Fine-scale perspectives on landscape phenology from unmanned aerial vehicle (UAV) photography

Published by Ecoss on

Forest phenology is a multi-scale phenomenon, arising from processes in leaves and trees, with effects on the ecology of plant communities and landscapes. Because phenology controls carbon and water cycles, which are commonly observed at the ecosystem scale (e.g. eddy flux measurements), it is important to characterize the relation between phenophase transition events at different spatial scales.

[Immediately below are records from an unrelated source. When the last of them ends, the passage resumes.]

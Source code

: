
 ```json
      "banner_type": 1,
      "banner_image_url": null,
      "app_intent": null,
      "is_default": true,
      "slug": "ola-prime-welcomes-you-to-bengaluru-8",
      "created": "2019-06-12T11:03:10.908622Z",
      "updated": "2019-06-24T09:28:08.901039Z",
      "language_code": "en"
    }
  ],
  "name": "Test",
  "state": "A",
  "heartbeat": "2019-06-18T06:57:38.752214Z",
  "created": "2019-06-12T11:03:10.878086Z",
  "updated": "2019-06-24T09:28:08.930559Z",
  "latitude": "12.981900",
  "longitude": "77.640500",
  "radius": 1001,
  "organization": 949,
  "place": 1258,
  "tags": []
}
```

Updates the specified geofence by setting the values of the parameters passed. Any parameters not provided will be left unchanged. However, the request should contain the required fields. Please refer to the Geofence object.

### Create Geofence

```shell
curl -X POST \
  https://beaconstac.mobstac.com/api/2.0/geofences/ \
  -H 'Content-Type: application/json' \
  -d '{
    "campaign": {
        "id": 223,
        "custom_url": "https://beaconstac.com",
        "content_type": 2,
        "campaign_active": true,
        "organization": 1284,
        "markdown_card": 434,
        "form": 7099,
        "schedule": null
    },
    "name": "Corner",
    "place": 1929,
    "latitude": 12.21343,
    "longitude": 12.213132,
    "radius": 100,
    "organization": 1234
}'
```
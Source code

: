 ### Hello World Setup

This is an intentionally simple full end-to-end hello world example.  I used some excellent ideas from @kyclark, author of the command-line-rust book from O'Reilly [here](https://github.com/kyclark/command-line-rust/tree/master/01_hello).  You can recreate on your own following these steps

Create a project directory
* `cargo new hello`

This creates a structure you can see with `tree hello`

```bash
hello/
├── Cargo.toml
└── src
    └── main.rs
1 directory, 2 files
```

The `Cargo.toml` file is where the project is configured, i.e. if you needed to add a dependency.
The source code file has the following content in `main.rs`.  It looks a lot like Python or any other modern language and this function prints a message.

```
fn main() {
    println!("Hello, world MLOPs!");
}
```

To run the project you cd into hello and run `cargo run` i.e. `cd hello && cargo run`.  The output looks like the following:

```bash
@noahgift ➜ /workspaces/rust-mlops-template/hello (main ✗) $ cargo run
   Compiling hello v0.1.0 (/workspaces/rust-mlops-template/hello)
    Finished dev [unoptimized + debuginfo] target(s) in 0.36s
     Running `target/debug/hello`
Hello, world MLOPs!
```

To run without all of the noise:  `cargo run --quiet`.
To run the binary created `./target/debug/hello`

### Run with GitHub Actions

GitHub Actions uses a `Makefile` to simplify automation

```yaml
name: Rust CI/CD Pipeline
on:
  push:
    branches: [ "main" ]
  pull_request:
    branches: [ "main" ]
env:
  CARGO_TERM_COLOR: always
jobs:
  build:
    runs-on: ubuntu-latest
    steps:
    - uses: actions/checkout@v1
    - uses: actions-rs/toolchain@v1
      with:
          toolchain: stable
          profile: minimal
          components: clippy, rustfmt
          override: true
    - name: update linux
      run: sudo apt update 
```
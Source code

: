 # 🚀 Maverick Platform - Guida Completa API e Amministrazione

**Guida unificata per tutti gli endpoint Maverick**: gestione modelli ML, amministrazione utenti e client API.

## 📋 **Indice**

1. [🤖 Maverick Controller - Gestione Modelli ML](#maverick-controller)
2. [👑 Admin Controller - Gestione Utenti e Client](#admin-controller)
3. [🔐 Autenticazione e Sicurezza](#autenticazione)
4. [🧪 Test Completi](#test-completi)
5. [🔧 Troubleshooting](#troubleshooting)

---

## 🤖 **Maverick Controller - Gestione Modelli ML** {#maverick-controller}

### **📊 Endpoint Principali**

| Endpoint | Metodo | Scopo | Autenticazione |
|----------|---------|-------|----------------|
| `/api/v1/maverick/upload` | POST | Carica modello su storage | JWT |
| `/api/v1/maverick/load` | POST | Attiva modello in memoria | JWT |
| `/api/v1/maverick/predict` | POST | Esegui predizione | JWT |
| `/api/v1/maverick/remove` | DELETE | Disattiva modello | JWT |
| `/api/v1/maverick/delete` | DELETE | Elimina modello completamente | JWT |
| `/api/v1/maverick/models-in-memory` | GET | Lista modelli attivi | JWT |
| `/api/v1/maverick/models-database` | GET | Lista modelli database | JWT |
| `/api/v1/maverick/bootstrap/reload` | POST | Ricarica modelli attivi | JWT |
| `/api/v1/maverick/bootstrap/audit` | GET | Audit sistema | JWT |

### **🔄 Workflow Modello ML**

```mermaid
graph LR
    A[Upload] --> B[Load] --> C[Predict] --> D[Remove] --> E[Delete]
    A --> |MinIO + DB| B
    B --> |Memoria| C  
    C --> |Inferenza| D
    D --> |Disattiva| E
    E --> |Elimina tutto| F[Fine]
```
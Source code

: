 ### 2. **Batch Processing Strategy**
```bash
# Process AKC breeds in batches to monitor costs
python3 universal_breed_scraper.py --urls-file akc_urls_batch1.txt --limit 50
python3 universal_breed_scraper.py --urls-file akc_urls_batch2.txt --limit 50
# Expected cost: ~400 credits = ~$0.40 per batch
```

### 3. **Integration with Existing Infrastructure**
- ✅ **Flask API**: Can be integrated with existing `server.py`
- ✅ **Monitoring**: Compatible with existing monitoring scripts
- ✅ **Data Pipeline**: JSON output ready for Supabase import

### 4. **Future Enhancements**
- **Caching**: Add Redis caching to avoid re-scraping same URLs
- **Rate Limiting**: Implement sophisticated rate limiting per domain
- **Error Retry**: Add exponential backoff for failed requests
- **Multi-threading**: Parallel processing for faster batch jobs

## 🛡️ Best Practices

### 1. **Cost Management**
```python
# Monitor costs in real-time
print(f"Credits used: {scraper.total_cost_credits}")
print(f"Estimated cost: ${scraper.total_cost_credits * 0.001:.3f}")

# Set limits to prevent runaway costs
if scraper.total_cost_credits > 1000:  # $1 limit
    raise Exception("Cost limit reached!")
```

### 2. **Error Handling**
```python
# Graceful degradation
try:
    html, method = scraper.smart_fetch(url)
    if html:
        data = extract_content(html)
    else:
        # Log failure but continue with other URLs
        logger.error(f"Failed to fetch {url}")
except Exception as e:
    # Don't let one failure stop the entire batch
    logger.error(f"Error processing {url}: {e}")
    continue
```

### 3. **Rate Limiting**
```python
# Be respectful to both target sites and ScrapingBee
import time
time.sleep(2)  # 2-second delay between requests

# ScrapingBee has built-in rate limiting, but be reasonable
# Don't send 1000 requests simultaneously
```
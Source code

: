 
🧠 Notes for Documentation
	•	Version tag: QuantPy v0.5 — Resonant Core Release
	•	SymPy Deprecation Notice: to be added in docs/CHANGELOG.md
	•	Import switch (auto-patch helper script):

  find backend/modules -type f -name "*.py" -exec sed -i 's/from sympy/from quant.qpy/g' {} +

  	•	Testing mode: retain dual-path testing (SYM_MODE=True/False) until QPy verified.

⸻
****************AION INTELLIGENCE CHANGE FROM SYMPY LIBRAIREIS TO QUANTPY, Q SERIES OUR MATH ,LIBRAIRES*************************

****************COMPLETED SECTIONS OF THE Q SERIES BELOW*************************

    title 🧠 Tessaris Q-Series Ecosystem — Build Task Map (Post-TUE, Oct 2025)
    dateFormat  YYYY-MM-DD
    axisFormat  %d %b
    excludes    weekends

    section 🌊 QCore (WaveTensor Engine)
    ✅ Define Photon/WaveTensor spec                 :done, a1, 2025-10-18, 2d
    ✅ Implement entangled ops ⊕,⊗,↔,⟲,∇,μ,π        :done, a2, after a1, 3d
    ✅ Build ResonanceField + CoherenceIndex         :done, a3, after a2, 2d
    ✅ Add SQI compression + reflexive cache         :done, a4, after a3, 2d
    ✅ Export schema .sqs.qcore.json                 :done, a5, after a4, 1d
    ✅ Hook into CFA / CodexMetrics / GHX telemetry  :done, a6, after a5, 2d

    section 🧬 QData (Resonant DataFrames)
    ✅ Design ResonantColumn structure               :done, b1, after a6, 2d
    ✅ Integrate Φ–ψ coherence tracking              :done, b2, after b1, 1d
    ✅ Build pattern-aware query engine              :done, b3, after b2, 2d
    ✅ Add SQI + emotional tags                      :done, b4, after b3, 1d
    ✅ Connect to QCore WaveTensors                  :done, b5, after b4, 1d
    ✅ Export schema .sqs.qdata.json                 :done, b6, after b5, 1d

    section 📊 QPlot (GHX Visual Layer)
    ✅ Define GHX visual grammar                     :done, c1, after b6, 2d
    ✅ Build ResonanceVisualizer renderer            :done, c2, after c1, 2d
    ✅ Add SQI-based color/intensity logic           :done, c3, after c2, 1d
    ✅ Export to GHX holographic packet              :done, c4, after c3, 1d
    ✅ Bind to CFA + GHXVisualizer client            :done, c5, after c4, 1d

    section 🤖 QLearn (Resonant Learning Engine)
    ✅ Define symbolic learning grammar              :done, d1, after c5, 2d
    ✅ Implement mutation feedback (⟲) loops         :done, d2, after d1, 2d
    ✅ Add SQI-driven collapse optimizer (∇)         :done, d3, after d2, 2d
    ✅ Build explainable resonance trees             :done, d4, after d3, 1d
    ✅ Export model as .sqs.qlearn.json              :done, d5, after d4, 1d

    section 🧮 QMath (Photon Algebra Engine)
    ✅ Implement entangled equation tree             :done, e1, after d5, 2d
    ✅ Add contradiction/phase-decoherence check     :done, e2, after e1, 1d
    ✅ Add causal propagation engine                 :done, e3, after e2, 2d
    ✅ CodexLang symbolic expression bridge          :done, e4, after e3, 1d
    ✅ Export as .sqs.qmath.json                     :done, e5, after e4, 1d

We use aerial photography recorded from an unmanned aerial vehicle (UAV) to observe plant phenology over a large area (5.4 ha) and across diverse communities, with spatial and temporal resolution at the scale of individual tree crowns and their phenophase transition events (10 m spatial resolution, ∼5 day temporal resolution in spring, weekly in autumn). We validate UAV-derived phenophase transition dates through comparison with direct observations of tree phenology, PhenoCam image analysis, and satellite remote sensing. We then examine the biological correlates of spatial variance in phenology using a detailed species inventory and land cover classification. Our results show that species distribution is the dominant factor in spatial variability of ecosystem phenology. We also explore statistical relations governing the scaling of phenology from an organismic scale (10 m) to forested landscapes (1 km) by analyzing UAV photography alongside Landsat and MODIS data. From this analysis we find that spatial standard deviation in transition dates decreases linearly with the logarithm of increasing pixel size. We also find that fine-scale phenology aggregates to a coarser scale as the median and not the mean date in autumn, indicating coarser scale phenology is less sensitive to the tails of the distribution of sub-pixel transitions in the study area. Our study is the first to observe forest phenology in a spatially comprehensive, whole-ecosystem way, yet with fine enough spatial resolution to describe organism-level correlates and scaling phenomena.